Task objective: Using the material that follows, output exactly the lines from the one containing "1. Aggregates, samples, and" through the one containing "simple hybrid integration", with both ends kept.

Available records:
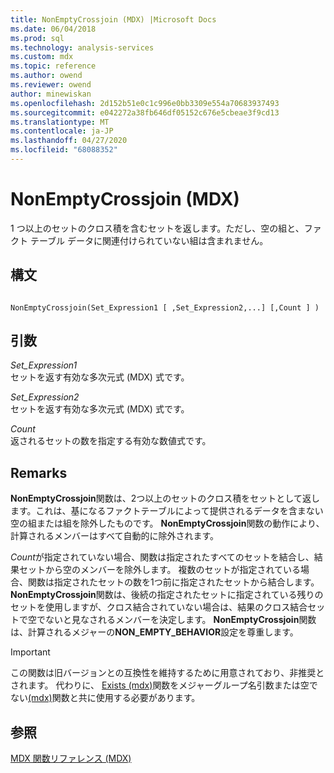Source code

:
 ```yaml
---
title: NonEmptyCrossjoin (MDX) |Microsoft Docs
ms.date: 06/04/2018
ms.prod: sql
ms.technology: analysis-services
ms.custom: mdx
ms.topic: reference
ms.author: owend
ms.reviewer: owend
author: minewiskan
ms.openlocfilehash: 2d152b51e0c1c996e0bb3309e554a70683937493
ms.sourcegitcommit: e042272a38fb646df05152c676e5cbeae3f9cd13
ms.translationtype: MT
ms.contentlocale: ja-JP
ms.lasthandoff: 04/27/2020
ms.locfileid: "68088352"
---
```

# <a name="nonemptycrossjoin-mdx"></a>NonEmptyCrossjoin (MDX)


  1 つ以上のセットのクロス積を含むセットを返します。ただし、空の組と、ファクト テーブル データに関連付けられていない組は含まれません。  
  
## <a name="syntax"></a>構文  
  
```  
  
NonEmptyCrossjoin(Set_Expression1 [ ,Set_Expression2,...] [,Count ] )  
```  
  
## <a name="arguments"></a>引数  
 *Set_Expression1*  
 セットを返す有効な多次元式 (MDX) 式です。  
  
 *Set_Expression2*  
 セットを返す有効な多次元式 (MDX) 式です。  
  
 *Count*  
 返されるセットの数を指定する有効な数値式です。  
  
## <a name="remarks"></a>Remarks  
 **NonEmptyCrossjoin**関数は、2つ以上のセットのクロス積をセットとして返します。これは、基になるファクトテーブルによって提供されるデータを含まない空の組または組を除外したものです。 **NonEmptyCrossjoin**関数の動作により、計算されるメンバーはすべて自動的に除外されます。  
  
 *Count*が指定されていない場合、関数は指定されたすべてのセットを結合し、結果セットから空のメンバーを除外します。 複数のセットが指定されている場合、関数は指定されたセットの数を1つ前に指定されたセットから結合します。 **NonEmptyCrossjoin**関数は、後続の指定されたセットに指定されている残りのセットを使用しますが、クロス結合されていない場合は、結果のクロス結合セットで空でないと見なされるメンバーを決定します。 **NonEmptyCrossjoin**関数は、計算されるメジャーの**NON_EMPTY_BEHAVIOR**設定を尊重します。  
  
> [!IMPORTANT]  
>  この関数は旧バージョンとの互換性を維持するために用意されており、非推奨とされます。 代わりに、 [Exists (mdx)](../mdx/exists-mdx.md)関数をメジャーグループ名引数または空でない[(mdx)](../mdx/nonempty-mdx.md)関数と共に使用する必要があります。  
  
## <a name="see-also"></a>参照  
 [MDX 関数リファレンス &#40;MDX&#41;](../mdx/mdx-function-reference-mdx.md)  
  
  
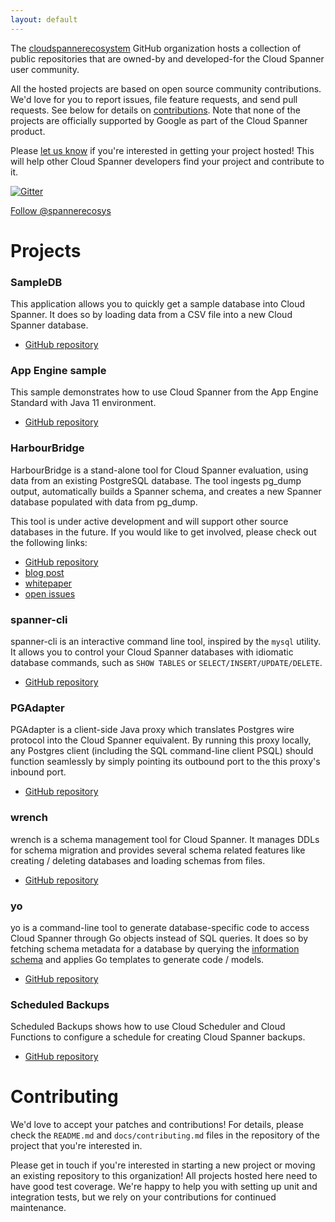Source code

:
 ```yaml
---
layout: default
---
```


The [cloudspannerecosystem](https://github.com/cloudspannerecosystem) GitHub
organization hosts a collection of public repositories that are owned-by and
developed-for the Cloud Spanner user community.

All the hosted projects are based on open source community contributions. We'd
love for you to report issues, file feature requests, and send pull requests.
See below for details on [contributions](#contributing). Note that none of the
projects are officially supported by Google as part of the Cloud Spanner
product.

Please [let us know](https://gitter.im/cloudspannerecosystem/community) if
you're interested in getting your project hosted! This will help other Cloud
Spanner developers find your project and contribute to it.

[![Gitter](https://badges.gitter.im/cloudspannerecosystem/community.svg)](https://gitter.im/cloudspannerecosystem/community)

<a href="https://twitter.com/spannerecosys?ref_src=twsrc%5Etfw"
class="twitter-follow-button" data-show-count="false">Follow
@spannerecosys</a><script async src="https://platform.twitter.com/widgets.js"
charset="utf-8"></script>

# Projects

### SampleDB

This application allows you to quickly get a sample database into Cloud Spanner.
It does so by loading data from a CSV file into a new Cloud Spanner database.

* [GitHub repository](https://github.com/cloudspannerecosystem/sampledb)

### App Engine sample

This sample demonstrates how to use Cloud Spanner from the App Engine Standard
with Java 11 environment.

* [GitHub repository](https://github.com/cloudspannerecosystem/appengine-java-sample)

### HarbourBridge

HarbourBridge is a stand-alone tool for Cloud Spanner evaluation, using data
from an existing PostgreSQL database. The tool ingests pg_dump output,
automatically builds a Spanner schema, and creates a new Spanner database
populated with data from pg_dump.

This tool is under active development and will support other source databases in
the future. If you would like to get involved, please check out the following
links:
* [GitHub repository](https://github.com/cloudspannerecosystem/harbourbridge)
* [blog post](https://opensource.googleblog.com/2020/02/harbourbridge-from-postgresql-to-cloud.html)
* [whitepaper](https://github.com/cloudspannerecosystem/harbourbridge/blob/master/whitepaper.md)
* [open issues](https://github.com/cloudspannerecosystem/harbourbridge/issues)

### spanner-cli

spanner-cli is an interactive command line tool, inspired by the `mysql` utility.
It allows you to control your Cloud Spanner databases with idiomatic database
commands, such as `SHOW TABLES` or `SELECT/INSERT/UPDATE/DELETE`.

* [GitHub repository](https://github.com/cloudspannerecosystem/spanner-cli)

### PGAdapter

PGAdapter is a client-side Java proxy which translates Postgres wire protocol
into the Cloud Spanner equivalent. By running this proxy locally, any Postgres
client (including the SQL command-line client PSQL) should function seamlessly
by simply pointing its outbound port to the this proxy's inbound port.

* [GitHub repository](https://github.com/cloudspannerecosystem/pgadapter)

### wrench

wrench is a schema management tool for Cloud Spanner.
It manages DDLs for schema migration and provides several schema related features
like creating / deleting databases and loading schemas from files.

* [GitHub repository](https://github.com/cloudspannerecosystem/wrench)

### yo

yo is a command-line tool to generate database-specific code to access Cloud Spanner through Go objects instead of SQL queries.
It does so by fetching schema metadata for a database by querying the [information schema](https://cloud.google.com/spanner/docs/information-schema) and applies Go templates to generate code / models.

* [GitHub repository](https://github.com/cloudspannerecosystem/yo)

### Scheduled Backups

Scheduled Backups shows how to use Cloud Scheduler and Cloud Functions to
configure a schedule for creating Cloud Spanner backups.

* [GitHub repository](https://github.com/cloudspannerecosystem/scheduled-backups)

# Contributing

We'd love to accept your patches and contributions! For details, please check
the `README.md` and `docs/contributing.md` files in the repository of the
project that you're interested in.

Please get in touch if you're interested in starting a new project or moving an
existing repository to this organization! All projects hosted here need to have
good test coverage. We're happy to help you with setting up unit and integration
tests, but we rely on your contributions for continued maintenance.
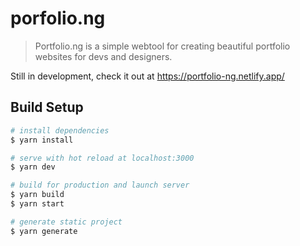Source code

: # porfolio.ng

> Portfolio.ng is a simple webtool for creating beautiful portfolio websites for devs and designers.

Still in development, check it out at https://portfolio-ng.netlify.app/

## Build Setup

```bash
# install dependencies
$ yarn install

# serve with hot reload at localhost:3000
$ yarn dev

# build for production and launch server
$ yarn build
$ yarn start

# generate static project
$ yarn generate
```
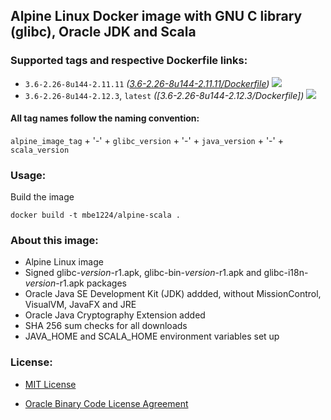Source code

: ## Alpine Linux Docker image with GNU C library (glibc), Oracle JDK and Scala

### Supported tags and respective Dockerfile links:

* ```3.6-2.26-8u144-2.11.11``` _\([3.6-2.26-8u144-2.11.11/Dockerfile]\)_
[![](https://images.microbadger.com/badges/image/mbe1224/alpine-scala:3.6-2.26-8u144-2.11.11.svg)](https://microbadger.com/images/mbe1224/alpine-scala:3.6-2.26-8u144-2.11.11 "")
* ```3.6-2.26-8u144-2.12.3```, ```latest``` _\([3.6-2.26-8u144-2.12.3/Dockerfile]\)_
[![](https://images.microbadger.com/badges/image/mbe1224/alpine-scala:3.6-2.26-8u144-2.12.3.svg)](https://microbadger.com/images/mbe1224/alpine-scala:3.6-2.26-8u144-2.12.3 "")

#### All tag names follow the naming convention:

```alpine_image_tag``` + '-' + ```glibc_version``` + '-' + ```java_version``` + '-' + ```scala_version``` 

### Usage:

Build the image
```shell
docker build -t mbe1224/alpine-scala .
```

### About this image:

- Alpine Linux image
- Signed glibc-_version_-r1.apk, glibc-bin-_version_-r1.apk and glibc-i18n-_version_-r1.apk packages
- Oracle Java SE Development Kit (JDK) addded, without MissionControl, VisualVM, JavaFX and JRE
- Oracle Java Cryptography Extension added
- SHA 256 sum checks for all downloads
- JAVA\_HOME and SCALA\_HOME environment variables set up

### License:

* [MIT License]
* [Oracle Binary Code License Agreement]

   [3.6-2.26-8u144-2.11.11/Dockerfile]: <https://github.com/MihaiBogdanEugen/alpine-scala/blob/3.6-2.26-8u144-2.11.11/Dockerfile>
   [.6-2.26-8u144-2.12.3/Dockerfile]: <https://github.com/MihaiBogdanEugen/alpine-scala/blob/.6-2.26-8u144-2.12.3/Dockerfile>
   [MIT License]: <https://raw.githubusercontent.com/MihaiBogdanEugen/alpine-scala/master/LICENSE>
   [Oracle Binary Code License Agreement]: <https://raw.githubusercontent.com/MihaiBogdanEugen/alpine-scala/master/Oracle_Binary_Code_License_Agreement%20for%20the%20Java%20SE%20Platform_Products_and_JavaFX>
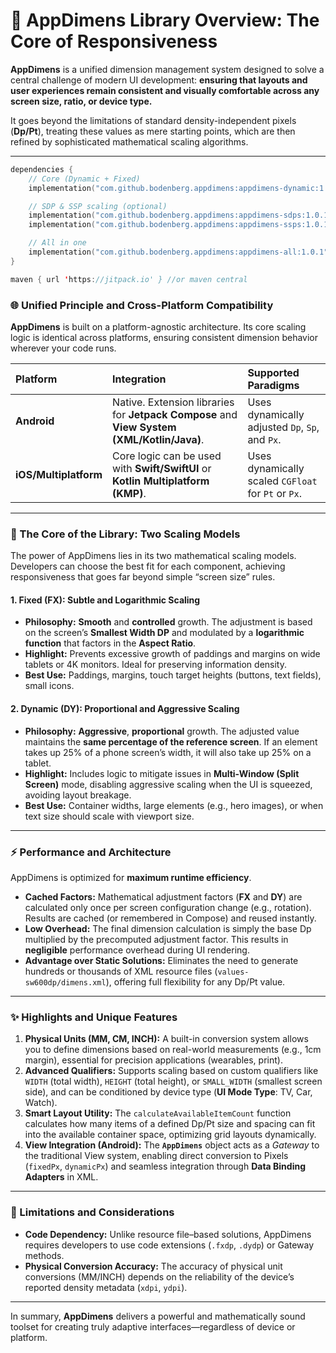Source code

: # 📖 AppDimens Library Overview: The Core of Responsiveness

**AppDimens** is a unified dimension management system designed to solve a central challenge of modern UI development: **ensuring that layouts and user experiences remain consistent and visually comfortable across any screen size, ratio, or device type.**

It goes beyond the limitations of standard density-independent pixels (**Dp/Pt**), treating these values as mere starting points, which are then refined by sophisticated mathematical scaling algorithms.

---

```kotlin
dependencies {
    // Core (Dynamic + Fixed)
    implementation("com.github.bodenberg.appdimens:appdimens-dynamic:1.0.1")

    // SDP & SSP scaling (optional)
    implementation("com.github.bodenberg.appdimens:appdimens-sdps:1.0.1")
    implementation("com.github.bodenberg.appdimens:appdimens-ssps:1.0.1")

    // All in one
    implementation("com.github.bodenberg.appdimens:appdimens-all:1.0.1")
}

maven { url 'https://jitpack.io' } //or maven central
```

### 🌐 Unified Principle and Cross-Platform Compatibility

**AppDimens** is built on a platform-agnostic architecture. Its core scaling logic is identical across platforms, ensuring consistent dimension behavior wherever your code runs.

| Platform              | Integration                                                                                | Supported Paradigms                                 |
| :-------------------- | :----------------------------------------------------------------------------------------- | :-------------------------------------------------- |
| **Android**           | Native. Extension libraries for **Jetpack Compose** and **View System (XML/Kotlin/Java)**. | Uses dynamically adjusted `Dp`, `Sp`, and `Px`.     |
| **iOS/Multiplatform** | Core logic can be used with **Swift/SwiftUI** or **Kotlin Multiplatform (KMP)**.           | Uses dynamically scaled `CGFloat` for `Pt` or `Px`. |

---

### 🧠 The Core of the Library: Two Scaling Models

The power of AppDimens lies in its two mathematical scaling models. Developers can choose the best fit for each component, achieving responsiveness that goes far beyond simple “screen size” rules.

#### 1. Fixed (FX): Subtle and Logarithmic Scaling

* **Philosophy:** **Smooth** and **controlled** growth. The adjustment is based on the screen’s **Smallest Width DP** and modulated by a **logarithmic function** that factors in the **Aspect Ratio**.
* **Highlight:** Prevents excessive growth of paddings and margins on wide tablets or 4K monitors. Ideal for preserving information density.
* **Best Use:** Paddings, margins, touch target heights (buttons, text fields), small icons.

#### 2. Dynamic (DY): Proportional and Aggressive Scaling

* **Philosophy:** **Aggressive**, **proportional** growth. The adjusted value maintains the **same percentage of the reference screen**. If an element takes up 25% of a phone screen’s width, it will also take up 25% on a tablet.
* **Highlight:** Includes logic to mitigate issues in **Multi-Window (Split Screen)** mode, disabling aggressive scaling when the UI is squeezed, avoiding layout breakage.
* **Best Use:** Container widths, large elements (e.g., hero images), or when text size should scale with viewport size.

---

### ⚡ Performance and Architecture

AppDimens is optimized for **maximum runtime efficiency**.

* **Cached Factors:** Mathematical adjustment factors (**FX** and **DY**) are calculated only once per screen configuration change (e.g., rotation). Results are cached (or remembered in Compose) and reused instantly.
* **Low Overhead:** The final dimension calculation is simply the base Dp multiplied by the precomputed adjustment factor. This results in **negligible** performance overhead during UI rendering.
* **Advantage over Static Solutions:** Eliminates the need to generate hundreds or thousands of XML resource files (`values-sw600dp/dimens.xml`), offering full flexibility for any Dp/Pt value.

---

### ✨ Highlights and Unique Features

1. **Physical Units (MM, CM, INCH):** A built-in conversion system allows you to define dimensions based on real-world measurements (e.g., $1\text{cm}$ margin), essential for precision applications (wearables, print).
2. **Advanced Qualifiers:** Supports scaling based on custom qualifiers like `WIDTH` (total width), `HEIGHT` (total height), or `SMALL_WIDTH` (smallest screen side), and can be conditioned by device type (**UI Mode Type**: TV, Car, Watch).
3. **Smart Layout Utility:** The `calculateAvailableItemCount` function calculates how many items of a defined Dp/Pt size and spacing can fit into the available container space, optimizing grid layouts dynamically.
4. **View Integration (Android):** The **`AppDimens`** object acts as a *Gateway* to the traditional View system, enabling direct conversion to Pixels (`fixedPx`, `dynamicPx`) and seamless integration through **Data Binding Adapters** in XML.

---

### 🛑 Limitations and Considerations

* **Code Dependency:** Unlike resource file–based solutions, AppDimens requires developers to use code extensions (`.fxdp`, `.dydp`) or Gateway methods.
* **Physical Conversion Accuracy:** The accuracy of physical unit conversions (MM/INCH) depends on the reliability of the device’s reported density metadata (`xdpi`, `ydpi`).

---

In summary, **AppDimens** delivers a powerful and mathematically sound toolset for creating truly adaptive interfaces—regardless of device or platform.

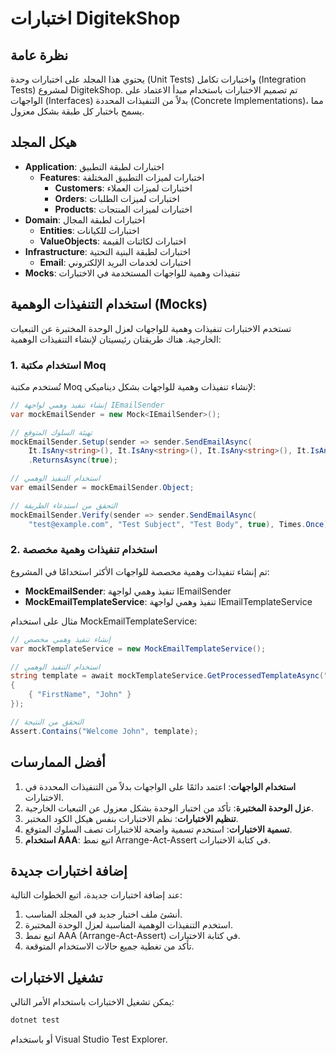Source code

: # اختبارات DigitekShop

## نظرة عامة

يحتوي هذا المجلد على اختبارات وحدة (Unit Tests) واختبارات تكامل (Integration Tests) لمشروع DigitekShop. تم تصميم الاختبارات باستخدام مبدأ الاعتماد على الواجهات (Interfaces) بدلاً من التنفيذات المحددة (Concrete Implementations)، مما يسمح باختبار كل طبقة بشكل معزول.

## هيكل المجلد

- **Application**: اختبارات لطبقة التطبيق
  - **Features**: اختبارات لميزات التطبيق المختلفة
    - **Customers**: اختبارات لميزات العملاء
    - **Orders**: اختبارات لميزات الطلبات
    - **Products**: اختبارات لميزات المنتجات
- **Domain**: اختبارات لطبقة المجال
  - **Entities**: اختبارات للكيانات
  - **ValueObjects**: اختبارات لكائنات القيمة
- **Infrastructure**: اختبارات لطبقة البنية التحتية
  - **Email**: اختبارات لخدمات البريد الإلكتروني
- **Mocks**: تنفيذات وهمية للواجهات المستخدمة في الاختبارات

## استخدام التنفيذات الوهمية (Mocks)

تستخدم الاختبارات تنفيذات وهمية للواجهات لعزل الوحدة المختبرة عن التبعيات الخارجية. هناك طريقتان رئيسيتان لإنشاء التنفيذات الوهمية:

### 1. استخدام مكتبة Moq

تُستخدم مكتبة Moq لإنشاء تنفيذات وهمية للواجهات بشكل ديناميكي:

```csharp
// إنشاء تنفيذ وهمي لواجهة IEmailSender
var mockEmailSender = new Mock<IEmailSender>();

// تهيئة السلوك المتوقع
mockEmailSender.Setup(sender => sender.SendEmailAsync(
    It.IsAny<string>(), It.IsAny<string>(), It.IsAny<string>(), It.IsAny<bool>()))
    .ReturnsAsync(true);

// استخدام التنفيذ الوهمي
var emailSender = mockEmailSender.Object;

// التحقق من استدعاء الطريقة
mockEmailSender.Verify(sender => sender.SendEmailAsync(
    "test@example.com", "Test Subject", "Test Body", true), Times.Once);
```

### 2. استخدام تنفيذات وهمية مخصصة

تم إنشاء تنفيذات وهمية مخصصة للواجهات الأكثر استخدامًا في المشروع:

- **MockEmailSender**: تنفيذ وهمي لواجهة IEmailSender
- **MockEmailTemplateService**: تنفيذ وهمي لواجهة IEmailTemplateService

مثال على استخدام MockEmailTemplateService:

```csharp
// إنشاء تنفيذ وهمي مخصص
var mockTemplateService = new MockEmailTemplateService();

// استخدام التنفيذ الوهمي
string template = await mockTemplateService.GetProcessedTemplateAsync("WelcomeEmail", new Dictionary<string, string>
{
    { "FirstName", "John" }
});

// التحقق من النتيجة
Assert.Contains("Welcome John", template);
```

## أفضل الممارسات

1. **استخدام الواجهات**: اعتمد دائمًا على الواجهات بدلاً من التنفيذات المحددة في الاختبارات.
2. **عزل الوحدة المختبرة**: تأكد من اختبار الوحدة بشكل معزول عن التبعيات الخارجية.
3. **تنظيم الاختبارات**: نظم الاختبارات بنفس هيكل الكود المختبر.
4. **تسمية الاختبارات**: استخدم تسمية واضحة للاختبارات تصف السلوك المتوقع.
5. **استخدام AAA**: اتبع نمط Arrange-Act-Assert في كتابة الاختبارات.

## إضافة اختبارات جديدة

عند إضافة اختبارات جديدة، اتبع الخطوات التالية:

1. أنشئ ملف اختبار جديد في المجلد المناسب.
2. استخدم التنفيذات الوهمية المناسبة لعزل الوحدة المختبرة.
3. اتبع نمط AAA (Arrange-Act-Assert) في كتابة الاختبارات.
4. تأكد من تغطية جميع حالات الاستخدام المتوقعة.

## تشغيل الاختبارات

يمكن تشغيل الاختبارات باستخدام الأمر التالي:

```bash
dotnet test
```

أو باستخدام Visual Studio Test Explorer.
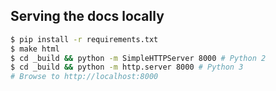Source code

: Serving the docs locally
------------------------

```bash
$ pip install -r requirements.txt
$ make html
$ cd _build && python -m SimpleHTTPServer 8000 # Python 2
$ cd _build && python -m http.server 8000 # Python 3
# Browse to http://localhost:8000
```
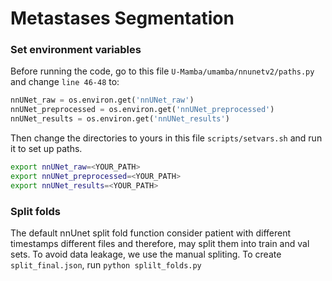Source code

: # Metastases Segmentation

### Set environment variables
Before running the code, go to this file `U-Mamba/umamba/nnunetv2/paths.py` and change `line 46-48` to:

```python
nnUNet_raw = os.environ.get('nnUNet_raw')
nnUNet_preprocessed = os.environ.get('nnUNet_preprocessed')
nnUNet_results = os.environ.get('nnUNet_results')
```

Then change the directories to yours in this file `scripts/setvars.sh` and run it to set up paths.

```bash
export nnUNet_raw=<YOUR_PATH>
export nnUNet_preprocessed=<YOUR_PATH>
export nnUNet_results=<YOUR_PATH>
```

### Split folds

The default nnUnet split fold function consider patient with different timestamps different files and therefore, may split them into train and val sets. To avoid data leakage, we use the manual spliting. To create `split_final.json`, run `python splilt_folds.py`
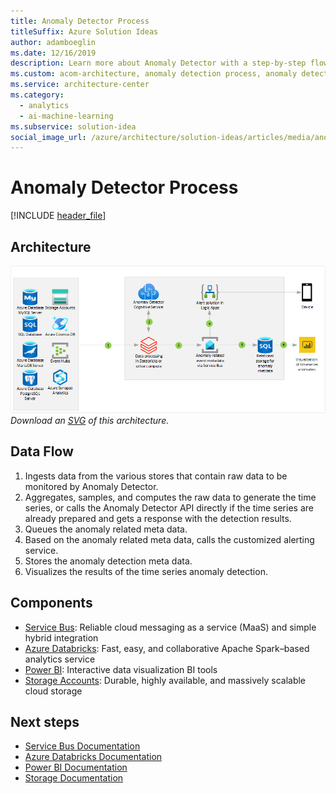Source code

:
 ```yaml
---
title: Anomaly Detector Process
titleSuffix: Azure Solution Ideas
author: adamboeglin
ms.date: 12/16/2019
description: Learn more about Anomaly Detector with a step-by-step flowchart that details the process. See how anomaly detection models are selected with time-series data.
ms.custom: acom-architecture, anomaly detection process, anomaly detection model, anomaly detector, interactive-diagram, 'https://azure.microsoft.com/solutions/architecture/anomaly-detector-process/'
ms.service: architecture-center
ms.category:
  - analytics
  - ai-machine-learning
ms.subservice: solution-idea
social_image_url: /azure/architecture/solution-ideas/articles/media/anomaly-detector-process.png
---
```


# Anomaly Detector Process

[!INCLUDE [header_file](../../../includes/sol-idea-header.md)]

## Architecture

![Architecture diagram](../media/anomaly-detector-process.png)
*Download an [SVG](../media/anomaly-detector-process.svg) of this architecture.*

## Data Flow

1. Ingests data from the various stores that contain raw data to be monitored by Anomaly Detector.
1. Aggregates, samples, and computes the raw data to generate the time series, or calls the Anomaly Detector API directly if the time series are already prepared and gets a response with the detection results.
1. Queues the anomaly related meta data.
1. Based on the anomaly related meta data, calls the customized alerting service.
1. Stores the anomaly detection meta data.
1. Visualizes the results of the time series anomaly detection.

## Components

* [Service Bus](https://azure.microsoft.com/services/service-bus): Reliable cloud messaging as a service (MaaS) and simple hybrid integration
* [Azure Databricks](https://azure.microsoft.com/services/databricks): Fast, easy, and collaborative Apache Spark–based analytics service
* [Power BI](https://powerbi.microsoft.com): Interactive data visualization BI tools
* [Storage Accounts](https://azure.microsoft.com/services/storage): Durable, highly available, and massively scalable cloud storage

## Next steps

* [Service Bus Documentation](https://docs.microsoft.com/azure/service-bus)
* [Azure Databricks Documentation](https://docs.microsoft.com/azure/azure-databricks)
* [Power BI Documentation](https://docs.microsoft.com/power-bi)
* [Storage Documentation](https://docs.microsoft.com/azure/storage)
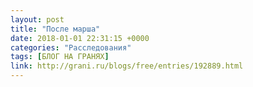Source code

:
 ```yaml
---
layout: post
title: "После марша"
date: 2018-01-01 22:31:15 +0000
categories: "Расследования"
tags: [БЛОГ НА ГРАНЯХ]
link: http://grani.ru/blogs/free/entries/192889.html
---
```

Task response:
1. Aggregates, samples, and computes the raw data to generate the time series, or calls the Anomaly Detector API directly if the time series are already prepared and gets a response with the detection results.
1. Queues the anomaly related meta data.
1. Based on the anomaly related meta data, calls the customized alerting service.
1. Stores the anomaly detection meta data.
1. Visualizes the results of the time series anomaly detection.

## Components

* [Service Bus](https://azure.microsoft.com/services/service-bus): Reliable cloud messaging as a service (MaaS) and simple hybrid integration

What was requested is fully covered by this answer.